AIM OF THE TASK -> All lines in the records below with the word "Data" must be returned.

INFORMATION PROVIDED ->
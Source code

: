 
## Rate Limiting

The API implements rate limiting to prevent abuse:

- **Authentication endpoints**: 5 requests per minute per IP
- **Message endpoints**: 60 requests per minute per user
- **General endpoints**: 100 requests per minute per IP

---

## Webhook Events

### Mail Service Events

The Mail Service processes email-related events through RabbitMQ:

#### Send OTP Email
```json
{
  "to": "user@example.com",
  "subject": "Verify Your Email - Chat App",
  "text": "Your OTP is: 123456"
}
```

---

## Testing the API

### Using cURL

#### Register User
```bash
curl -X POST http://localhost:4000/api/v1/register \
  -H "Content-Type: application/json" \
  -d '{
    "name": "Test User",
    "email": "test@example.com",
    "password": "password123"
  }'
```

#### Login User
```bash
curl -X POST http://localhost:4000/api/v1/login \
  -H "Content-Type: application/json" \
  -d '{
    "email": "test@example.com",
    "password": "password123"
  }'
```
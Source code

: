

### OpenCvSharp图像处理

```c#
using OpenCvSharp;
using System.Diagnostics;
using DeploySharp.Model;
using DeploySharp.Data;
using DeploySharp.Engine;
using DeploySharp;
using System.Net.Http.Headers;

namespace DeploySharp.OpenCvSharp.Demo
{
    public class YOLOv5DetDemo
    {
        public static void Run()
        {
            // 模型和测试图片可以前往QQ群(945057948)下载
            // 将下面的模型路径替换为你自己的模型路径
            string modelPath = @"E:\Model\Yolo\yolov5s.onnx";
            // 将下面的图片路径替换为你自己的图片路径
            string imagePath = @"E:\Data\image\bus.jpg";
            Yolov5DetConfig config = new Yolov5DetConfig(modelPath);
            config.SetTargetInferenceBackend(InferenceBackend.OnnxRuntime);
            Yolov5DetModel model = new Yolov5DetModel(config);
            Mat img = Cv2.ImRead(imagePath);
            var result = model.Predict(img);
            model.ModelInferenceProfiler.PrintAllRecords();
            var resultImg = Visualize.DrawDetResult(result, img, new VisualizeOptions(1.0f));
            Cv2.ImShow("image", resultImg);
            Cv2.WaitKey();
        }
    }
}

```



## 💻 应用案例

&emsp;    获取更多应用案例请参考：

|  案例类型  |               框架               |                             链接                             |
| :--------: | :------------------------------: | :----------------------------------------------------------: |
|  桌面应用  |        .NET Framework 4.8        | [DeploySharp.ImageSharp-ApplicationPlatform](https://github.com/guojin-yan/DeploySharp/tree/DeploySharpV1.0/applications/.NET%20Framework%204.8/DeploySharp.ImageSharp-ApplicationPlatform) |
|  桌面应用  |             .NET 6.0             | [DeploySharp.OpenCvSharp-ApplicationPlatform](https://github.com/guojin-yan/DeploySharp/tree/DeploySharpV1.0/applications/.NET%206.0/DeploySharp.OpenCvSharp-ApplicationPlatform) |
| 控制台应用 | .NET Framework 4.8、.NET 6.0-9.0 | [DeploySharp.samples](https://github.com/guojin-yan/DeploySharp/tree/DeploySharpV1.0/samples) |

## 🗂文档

RESULT OF THIS TASK ->
using DeploySharp.Data;
            string imagePath = @"E:\Data\image\bus.jpg";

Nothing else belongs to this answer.